Schilfglasflügelzikade: Lösungsansätze der Branche

Die Schilfglasflügelzikade stellt die Landwirtschaft vor Herausforderungen. Das Insekt überträgt Krankheiten und wird für Kulturen wie Zuckerrüben oder Kartoffeln zunehmend zum Problem. Mehrere landwirtschaftliche Organisationen haben nun Lösungsansätze diskutiert.

pd/blu |

Die Schilfglasflügelzikade breitet sich in der Schweizer Landwirtschaft aus. Sie kann zwei Krankheitserreger übertragen: das Bakterium Arsenophonus sowie das Stolbur-Phytoplasma. Beide sind bei Zuckerrüben bekannt, können aber auch Kartoffeln befallen.

Fruchtfolge im Fokus

In den vergangenen Monaten fanden Gespräche zwischen den betroffenen Organisationen statt. Diskutiert wurden Fruchtfolgeanpassungen, tolerante Sorten, Insektizid-Applikationen, Saatbeizmittel, Monitoring, Beratung, Sensibilisierung sowie weitere agronomische Massnahmen.

«Einzelne Massnahmen, beispielsweise die konsequente Selektion toleranter Sorten, betreffen jeweils nur eine spezifische Kultur.

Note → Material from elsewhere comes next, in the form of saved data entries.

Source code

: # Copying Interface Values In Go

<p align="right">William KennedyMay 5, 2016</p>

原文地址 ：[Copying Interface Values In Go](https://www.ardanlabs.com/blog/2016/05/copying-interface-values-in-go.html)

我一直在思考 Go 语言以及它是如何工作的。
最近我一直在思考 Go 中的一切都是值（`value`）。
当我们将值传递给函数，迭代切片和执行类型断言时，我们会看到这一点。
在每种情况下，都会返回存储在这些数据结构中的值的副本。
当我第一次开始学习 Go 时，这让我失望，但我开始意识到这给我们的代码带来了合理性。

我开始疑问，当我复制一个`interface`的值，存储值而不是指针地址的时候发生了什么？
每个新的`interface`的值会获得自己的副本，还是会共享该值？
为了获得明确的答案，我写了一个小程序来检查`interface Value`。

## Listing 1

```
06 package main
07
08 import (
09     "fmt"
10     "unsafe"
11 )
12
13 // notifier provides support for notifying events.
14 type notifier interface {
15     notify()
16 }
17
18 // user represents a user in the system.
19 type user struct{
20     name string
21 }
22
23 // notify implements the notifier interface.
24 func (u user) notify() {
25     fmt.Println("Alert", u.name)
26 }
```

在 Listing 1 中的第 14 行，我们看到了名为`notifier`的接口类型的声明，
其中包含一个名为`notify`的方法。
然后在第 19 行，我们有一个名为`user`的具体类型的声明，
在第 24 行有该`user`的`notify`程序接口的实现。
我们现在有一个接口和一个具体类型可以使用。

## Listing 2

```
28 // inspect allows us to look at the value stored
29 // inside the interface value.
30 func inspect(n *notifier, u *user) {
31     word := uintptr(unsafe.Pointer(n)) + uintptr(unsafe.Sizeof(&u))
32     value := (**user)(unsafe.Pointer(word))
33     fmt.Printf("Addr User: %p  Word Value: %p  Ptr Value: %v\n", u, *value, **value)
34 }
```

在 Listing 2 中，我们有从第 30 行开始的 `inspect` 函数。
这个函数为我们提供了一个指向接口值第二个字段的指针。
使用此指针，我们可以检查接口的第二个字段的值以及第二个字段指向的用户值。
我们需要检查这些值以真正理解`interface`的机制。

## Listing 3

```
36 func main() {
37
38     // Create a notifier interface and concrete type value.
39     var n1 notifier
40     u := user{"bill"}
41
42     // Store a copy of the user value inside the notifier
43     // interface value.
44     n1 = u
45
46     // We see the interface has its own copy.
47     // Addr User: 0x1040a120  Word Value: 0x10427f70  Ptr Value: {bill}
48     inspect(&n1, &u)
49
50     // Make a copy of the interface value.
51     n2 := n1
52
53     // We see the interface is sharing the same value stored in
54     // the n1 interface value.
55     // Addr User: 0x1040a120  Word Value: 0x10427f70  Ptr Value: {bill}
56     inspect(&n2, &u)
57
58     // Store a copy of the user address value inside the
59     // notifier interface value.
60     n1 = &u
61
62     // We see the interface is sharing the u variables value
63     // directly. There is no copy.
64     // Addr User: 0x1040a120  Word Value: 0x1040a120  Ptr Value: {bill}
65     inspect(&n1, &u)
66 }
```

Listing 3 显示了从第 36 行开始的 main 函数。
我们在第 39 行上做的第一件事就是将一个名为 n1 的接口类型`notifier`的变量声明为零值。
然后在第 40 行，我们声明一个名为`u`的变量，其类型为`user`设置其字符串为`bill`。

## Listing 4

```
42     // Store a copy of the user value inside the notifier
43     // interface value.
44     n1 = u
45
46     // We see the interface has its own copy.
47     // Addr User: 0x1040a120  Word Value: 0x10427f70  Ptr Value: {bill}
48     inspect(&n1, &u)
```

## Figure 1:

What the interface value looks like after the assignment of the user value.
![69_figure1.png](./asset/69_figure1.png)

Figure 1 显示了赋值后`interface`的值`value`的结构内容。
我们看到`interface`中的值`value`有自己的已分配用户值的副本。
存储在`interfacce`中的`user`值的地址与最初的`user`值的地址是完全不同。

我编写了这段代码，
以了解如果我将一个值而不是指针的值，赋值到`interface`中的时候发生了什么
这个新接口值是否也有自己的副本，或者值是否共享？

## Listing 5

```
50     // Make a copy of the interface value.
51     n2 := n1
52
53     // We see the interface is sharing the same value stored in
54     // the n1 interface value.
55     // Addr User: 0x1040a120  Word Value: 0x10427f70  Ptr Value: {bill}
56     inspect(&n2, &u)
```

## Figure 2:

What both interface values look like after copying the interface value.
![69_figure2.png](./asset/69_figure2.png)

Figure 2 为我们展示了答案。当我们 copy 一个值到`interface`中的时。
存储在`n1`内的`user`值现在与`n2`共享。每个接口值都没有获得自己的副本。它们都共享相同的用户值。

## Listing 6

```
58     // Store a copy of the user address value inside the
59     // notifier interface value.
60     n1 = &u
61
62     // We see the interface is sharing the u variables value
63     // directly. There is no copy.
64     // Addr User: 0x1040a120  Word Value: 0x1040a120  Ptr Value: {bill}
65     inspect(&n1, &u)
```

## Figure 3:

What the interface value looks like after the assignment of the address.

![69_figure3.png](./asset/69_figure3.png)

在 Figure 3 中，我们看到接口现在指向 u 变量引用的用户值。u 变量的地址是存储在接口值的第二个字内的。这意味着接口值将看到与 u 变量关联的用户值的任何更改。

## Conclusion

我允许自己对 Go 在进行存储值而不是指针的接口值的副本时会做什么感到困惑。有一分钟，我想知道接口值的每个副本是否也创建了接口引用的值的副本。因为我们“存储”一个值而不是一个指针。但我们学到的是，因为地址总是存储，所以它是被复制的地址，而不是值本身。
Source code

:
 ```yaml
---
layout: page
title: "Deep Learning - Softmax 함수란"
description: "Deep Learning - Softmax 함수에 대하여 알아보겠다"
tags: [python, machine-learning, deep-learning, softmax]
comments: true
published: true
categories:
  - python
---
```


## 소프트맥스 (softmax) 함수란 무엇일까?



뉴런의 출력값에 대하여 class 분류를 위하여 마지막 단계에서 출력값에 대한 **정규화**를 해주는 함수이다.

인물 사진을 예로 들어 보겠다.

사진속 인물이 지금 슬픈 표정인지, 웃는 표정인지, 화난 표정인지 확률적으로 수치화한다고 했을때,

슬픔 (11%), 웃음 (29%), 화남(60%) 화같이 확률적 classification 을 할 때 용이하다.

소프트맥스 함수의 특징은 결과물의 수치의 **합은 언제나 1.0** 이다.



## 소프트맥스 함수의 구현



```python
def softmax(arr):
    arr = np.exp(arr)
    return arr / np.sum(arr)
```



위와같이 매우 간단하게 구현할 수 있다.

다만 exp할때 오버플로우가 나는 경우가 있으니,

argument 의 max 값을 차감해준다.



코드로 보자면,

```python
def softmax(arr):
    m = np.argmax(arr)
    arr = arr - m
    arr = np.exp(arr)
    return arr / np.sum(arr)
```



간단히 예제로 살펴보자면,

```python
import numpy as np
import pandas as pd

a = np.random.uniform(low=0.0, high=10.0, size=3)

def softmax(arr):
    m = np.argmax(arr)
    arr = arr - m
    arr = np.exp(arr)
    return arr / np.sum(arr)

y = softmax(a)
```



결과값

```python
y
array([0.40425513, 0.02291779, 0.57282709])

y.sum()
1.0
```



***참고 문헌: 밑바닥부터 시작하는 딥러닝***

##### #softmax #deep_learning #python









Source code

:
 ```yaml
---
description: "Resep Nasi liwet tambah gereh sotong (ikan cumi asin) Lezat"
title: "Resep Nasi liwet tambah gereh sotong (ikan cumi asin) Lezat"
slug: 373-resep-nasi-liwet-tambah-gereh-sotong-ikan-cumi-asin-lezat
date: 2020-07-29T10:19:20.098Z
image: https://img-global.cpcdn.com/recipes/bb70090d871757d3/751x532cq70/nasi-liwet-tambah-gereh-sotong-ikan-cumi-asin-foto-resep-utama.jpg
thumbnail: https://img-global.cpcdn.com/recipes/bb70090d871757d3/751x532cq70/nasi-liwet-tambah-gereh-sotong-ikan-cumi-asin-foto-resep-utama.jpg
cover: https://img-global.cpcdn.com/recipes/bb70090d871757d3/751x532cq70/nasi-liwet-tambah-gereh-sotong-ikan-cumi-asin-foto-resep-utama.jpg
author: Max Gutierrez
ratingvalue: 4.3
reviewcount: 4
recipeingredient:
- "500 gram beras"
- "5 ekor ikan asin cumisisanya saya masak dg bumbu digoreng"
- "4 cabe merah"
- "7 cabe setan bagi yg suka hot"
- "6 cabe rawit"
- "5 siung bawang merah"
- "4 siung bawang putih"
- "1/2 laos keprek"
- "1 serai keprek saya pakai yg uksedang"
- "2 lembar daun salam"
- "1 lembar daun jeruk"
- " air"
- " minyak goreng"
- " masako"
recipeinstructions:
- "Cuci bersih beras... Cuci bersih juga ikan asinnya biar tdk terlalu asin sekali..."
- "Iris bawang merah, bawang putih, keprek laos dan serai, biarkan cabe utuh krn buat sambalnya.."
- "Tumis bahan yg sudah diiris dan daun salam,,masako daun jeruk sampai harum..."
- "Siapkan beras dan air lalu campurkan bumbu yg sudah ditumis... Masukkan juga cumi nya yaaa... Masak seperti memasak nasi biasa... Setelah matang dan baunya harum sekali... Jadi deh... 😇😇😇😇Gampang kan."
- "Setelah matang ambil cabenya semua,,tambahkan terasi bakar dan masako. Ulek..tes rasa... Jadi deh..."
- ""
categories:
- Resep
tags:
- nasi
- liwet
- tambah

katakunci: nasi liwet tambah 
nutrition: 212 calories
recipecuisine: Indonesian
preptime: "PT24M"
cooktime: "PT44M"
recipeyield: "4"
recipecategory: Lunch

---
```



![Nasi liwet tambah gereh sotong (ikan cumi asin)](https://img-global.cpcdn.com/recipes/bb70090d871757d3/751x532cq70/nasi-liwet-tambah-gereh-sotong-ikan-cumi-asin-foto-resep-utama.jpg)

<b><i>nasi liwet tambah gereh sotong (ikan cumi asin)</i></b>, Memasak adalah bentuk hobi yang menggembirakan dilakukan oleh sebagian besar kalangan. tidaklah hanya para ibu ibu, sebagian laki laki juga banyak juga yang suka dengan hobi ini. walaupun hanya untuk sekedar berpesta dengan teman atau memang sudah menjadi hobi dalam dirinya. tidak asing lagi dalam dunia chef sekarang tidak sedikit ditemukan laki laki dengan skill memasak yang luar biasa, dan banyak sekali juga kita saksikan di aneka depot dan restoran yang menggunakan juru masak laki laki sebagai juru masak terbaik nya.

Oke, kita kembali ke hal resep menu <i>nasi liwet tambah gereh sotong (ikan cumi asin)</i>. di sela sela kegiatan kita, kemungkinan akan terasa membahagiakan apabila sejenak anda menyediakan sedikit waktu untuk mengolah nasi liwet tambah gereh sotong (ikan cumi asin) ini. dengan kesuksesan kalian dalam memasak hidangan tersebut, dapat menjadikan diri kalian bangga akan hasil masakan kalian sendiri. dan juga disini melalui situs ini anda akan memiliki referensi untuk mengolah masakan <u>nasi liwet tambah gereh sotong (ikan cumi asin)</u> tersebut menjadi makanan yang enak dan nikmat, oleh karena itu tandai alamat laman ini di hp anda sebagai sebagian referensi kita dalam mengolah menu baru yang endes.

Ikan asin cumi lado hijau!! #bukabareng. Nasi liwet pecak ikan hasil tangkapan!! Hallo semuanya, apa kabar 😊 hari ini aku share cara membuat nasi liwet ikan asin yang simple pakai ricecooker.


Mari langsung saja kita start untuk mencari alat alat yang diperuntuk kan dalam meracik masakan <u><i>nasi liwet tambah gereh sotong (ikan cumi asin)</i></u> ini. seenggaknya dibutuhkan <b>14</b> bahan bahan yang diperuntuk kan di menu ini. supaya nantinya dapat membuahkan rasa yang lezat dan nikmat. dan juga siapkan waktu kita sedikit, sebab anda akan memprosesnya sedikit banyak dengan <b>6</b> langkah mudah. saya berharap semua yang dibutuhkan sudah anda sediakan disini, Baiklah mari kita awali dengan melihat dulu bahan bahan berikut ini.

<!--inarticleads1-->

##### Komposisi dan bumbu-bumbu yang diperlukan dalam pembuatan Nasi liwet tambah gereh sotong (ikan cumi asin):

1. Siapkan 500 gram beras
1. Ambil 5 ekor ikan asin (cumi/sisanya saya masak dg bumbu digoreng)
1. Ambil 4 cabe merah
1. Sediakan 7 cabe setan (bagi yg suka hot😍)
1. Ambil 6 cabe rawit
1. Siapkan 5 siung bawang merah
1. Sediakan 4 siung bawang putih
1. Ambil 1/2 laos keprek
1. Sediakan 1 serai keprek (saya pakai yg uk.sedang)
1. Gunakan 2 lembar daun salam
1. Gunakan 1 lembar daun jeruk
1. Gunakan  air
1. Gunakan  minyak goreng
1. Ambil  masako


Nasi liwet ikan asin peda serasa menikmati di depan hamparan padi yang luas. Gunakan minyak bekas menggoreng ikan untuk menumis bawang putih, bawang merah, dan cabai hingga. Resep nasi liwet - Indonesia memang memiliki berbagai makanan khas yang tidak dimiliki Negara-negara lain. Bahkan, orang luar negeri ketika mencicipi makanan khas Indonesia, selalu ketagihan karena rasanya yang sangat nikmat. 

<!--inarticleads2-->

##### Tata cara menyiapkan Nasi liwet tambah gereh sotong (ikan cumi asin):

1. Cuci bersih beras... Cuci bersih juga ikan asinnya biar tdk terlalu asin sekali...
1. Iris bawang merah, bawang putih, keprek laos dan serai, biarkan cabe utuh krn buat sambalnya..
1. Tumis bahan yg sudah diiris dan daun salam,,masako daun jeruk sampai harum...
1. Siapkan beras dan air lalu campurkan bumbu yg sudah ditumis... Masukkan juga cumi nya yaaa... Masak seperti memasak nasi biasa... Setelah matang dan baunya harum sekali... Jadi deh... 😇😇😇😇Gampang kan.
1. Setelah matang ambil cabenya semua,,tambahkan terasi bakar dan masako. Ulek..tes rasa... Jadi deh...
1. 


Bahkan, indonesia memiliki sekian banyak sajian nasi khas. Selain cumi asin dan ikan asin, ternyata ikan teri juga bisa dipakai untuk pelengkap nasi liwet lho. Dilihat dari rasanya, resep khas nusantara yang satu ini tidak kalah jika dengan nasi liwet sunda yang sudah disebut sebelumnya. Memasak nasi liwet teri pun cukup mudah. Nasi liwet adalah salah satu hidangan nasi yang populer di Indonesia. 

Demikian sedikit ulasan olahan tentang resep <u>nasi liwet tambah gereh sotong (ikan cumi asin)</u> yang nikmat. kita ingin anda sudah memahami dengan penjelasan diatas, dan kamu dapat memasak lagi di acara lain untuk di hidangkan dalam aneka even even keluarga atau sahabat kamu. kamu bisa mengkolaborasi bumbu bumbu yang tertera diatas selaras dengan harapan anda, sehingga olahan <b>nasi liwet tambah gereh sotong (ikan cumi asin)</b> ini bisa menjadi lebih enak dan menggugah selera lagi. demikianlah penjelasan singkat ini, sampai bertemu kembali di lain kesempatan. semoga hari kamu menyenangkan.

Andere Massnahmen, insbesondere die als hoch wirksam anerkannte Anpassung der Fruchtfolge, betreffen hingegen die Landwirtschaft insgesamt», heisst es in der Mitteilung.

«Pragmatische Lösungen»

Mit einer angepassten Fruchtfolge können die im Boden überwinternden Nymphen bekämpft und der Populationsdruck deutlich gesenkt werden. Die Organisationen wollen deshalb auf pragmatische Lösungen setzen. Im Vordergrund stehen dabei:

  • Forschung und Weiterentwicklung konkreter, praxistauglicher Massnahmen zur Bekämpfung der Schilfglasflügelzikade.
  • Aufbau oder Erweiterung von Sortenlisten für alle betroffenen Kulturen mit Sorten, die gegenüber den von der Zikade übertragenen Krankheiten tolerant sind.
  • Eine koordinierte Kommunikation sowie die Sensibilisierung von Landwirtinnen und Landwirten über die verschiedenen Kulturen hinweg.
  • Der Einbezug der Beratung zur Umsetzung gezielter Massnahmen, insbesondere bei der Anpassung der Fruchtfolgen auf regionaler Ebene.

Keine «starren» Programme

Ein Schwerpunkt soll auch auf Informationsveranstaltungen, Beratungsangeboten sowie Sensibilisierungs-, Weiterbildungs- und Austauschformaten liegen. Zudem wollen die Verbände gemeinsam nach Lösungen suchen. Dies soll ein abgestimmtes Vorgehen ermöglichen.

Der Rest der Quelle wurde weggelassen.